金沢歌劇座の開館60周年記念オペラ「滝の白糸」セレクション(北國新聞社特別協力)は23日、同歌劇座で上演された。文豪泉鏡花の名作を、新演出を加えた壮大なスケールで表現。水芸の太夫・滝の白糸と法律家を目指す青年・村越欣弥の純愛を描いた幻想世界が、満場の観客を魅了した。
オペラは、北陸を舞台にした泉鏡花の小説「義血侠血(ぎけつきょうけつ)」が原作。白糸をソプラノ歌手の腰越満美さん、欣弥をテノールの金山京介さんが演じ、金沢市出身の俳優、田中美里さんが語りを務めた。
指揮者の辻博之さん率いるオーケストラ・アンサンブル金沢(OEK)の優美な演奏と金沢オペラ合唱団の透き通った歌声が舞台を支えた。
高岡で出会った白糸と欣弥は、月夜に金沢の浅野川の天神橋で再会する。白糸は純真な恋心を歌い上げ、欣弥も募る思いを詩情的に歌声で表した。大罪を犯した白糸が、出世して検事代理となった欣弥に罪を問われる場面では、メゾソプラノの秋本悠希さんが涙ながらに白糸へ感謝を伝える欣弥の母を熱演。監獄でひとときの逢瀬(おうせ)を果たした白糸と欣弥は「あなたなしには生きられぬ」と歌声を重ね、永遠の愛を誓い合った。

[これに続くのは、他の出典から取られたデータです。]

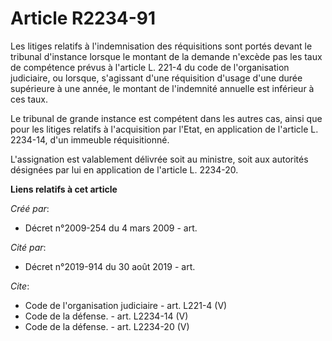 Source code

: # Article R2234-91

Les litiges relatifs à l'indemnisation des réquisitions sont portés devant le tribunal d'instance lorsque le montant de la
demande n'excède pas les taux de compétence prévus à l'article L. 221-4 du code de l'organisation judiciaire, ou lorsque,
s'agissant d'une réquisition d'usage d'une durée supérieure à une année, le montant de l'indemnité annuelle est inférieur à
ces taux. 

Le tribunal de grande instance est compétent dans les autres cas, ainsi que pour les litiges relatifs à l'acquisition par
l'Etat, en application de l'article L. 2234-14, d'un immeuble réquisitionné. 

L'assignation est valablement délivrée soit au ministre, soit aux autorités désignées par lui en application de l'article L.
2234-20.

**Liens relatifs à cet article**

_Créé par_:

  - Décret n°2009-254 du 4 mars 2009 - art.

_Cité par_:

  - Décret n°2019-914 du 30 août 2019 - art.

_Cite_:

  - Code de l'organisation judiciaire - art. L221-4 (V)
  - Code de la défense. - art. L2234-14 (V)
  - Code de la défense. - art. L2234-20 (V)
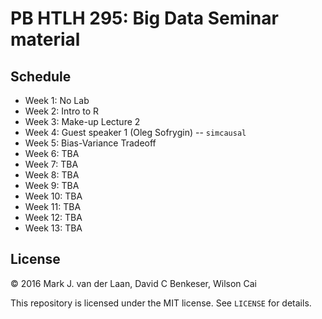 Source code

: # PB HTLH 295: Big Data Seminar material

## Schedule

- Week 1: No Lab
- Week 2: Intro to R
- Week 3: Make-up Lecture 2
- Week 4: Guest speaker 1 (Oleg Sofrygin) -- `simcausal`
- Week 5: Bias-Variance Tradeoff
- Week 6: TBA
- Week 7: TBA
- Week 8: TBA
- Week 9: TBA
- Week 10: TBA
- Week 11: TBA
- Week 12: TBA
- Week 13: TBA


## License

&copy; 2016 Mark J. van der Laan, David C Benkeser, Wilson Cai

This repository is licensed under the MIT license. See `LICENSE` for details.


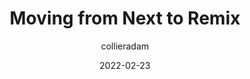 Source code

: ---
author: collieradam
date: 2022-02-23
tags:
  - frameworks
  - nextjs
  - remix
  - comparisons
target_url: https://www.adamcollier.co.uk/blog/moving-from-next-to-remix
title: Moving from Next to Remix
---
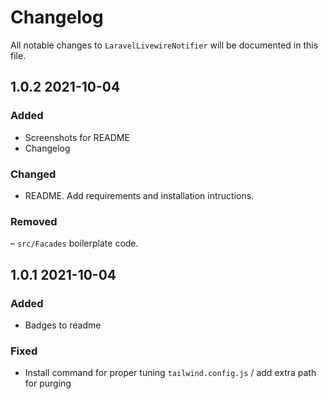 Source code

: # Changelog

All notable changes to `LaravelLivewireNotifier` will be documented in this file.

## 1.0.2 2021-10-04
### Added
- Screenshots for README
- Changelog
### Changed
- README. Add requirements and installation intructions.
### Removed
– `src/Facades` boilerplate code.

## 1.0.1 2021-10-04
### Added
- Badges to readme
### Fixed
- Install command for proper tuning `tailwind.config.js` / add extra path for purging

田中さんは、場面が切り替わるごとに各シーンの説明をし、情感豊かな抑揚のきいた語りで出演者の細やかな心情を伝えた。
最終幕では、田中さん自身が水の神・瀬織津(せおりつ)姫として登場する新しい演出がなされた。田中さんは白糸を黄泉(よみ)の国へといざない、はかなく胸打つラストが観客の涙を誘った。終幕後は盛大な拍手で包まれた。
上演に先立ち、田中さんとオペラを作曲した千住明さん、滝の白糸のカバーを務めたソプラノ歌手の木村綾子さんが見どころを語った。オペラは泉鏡花フェスティバル関連事業として開かれた。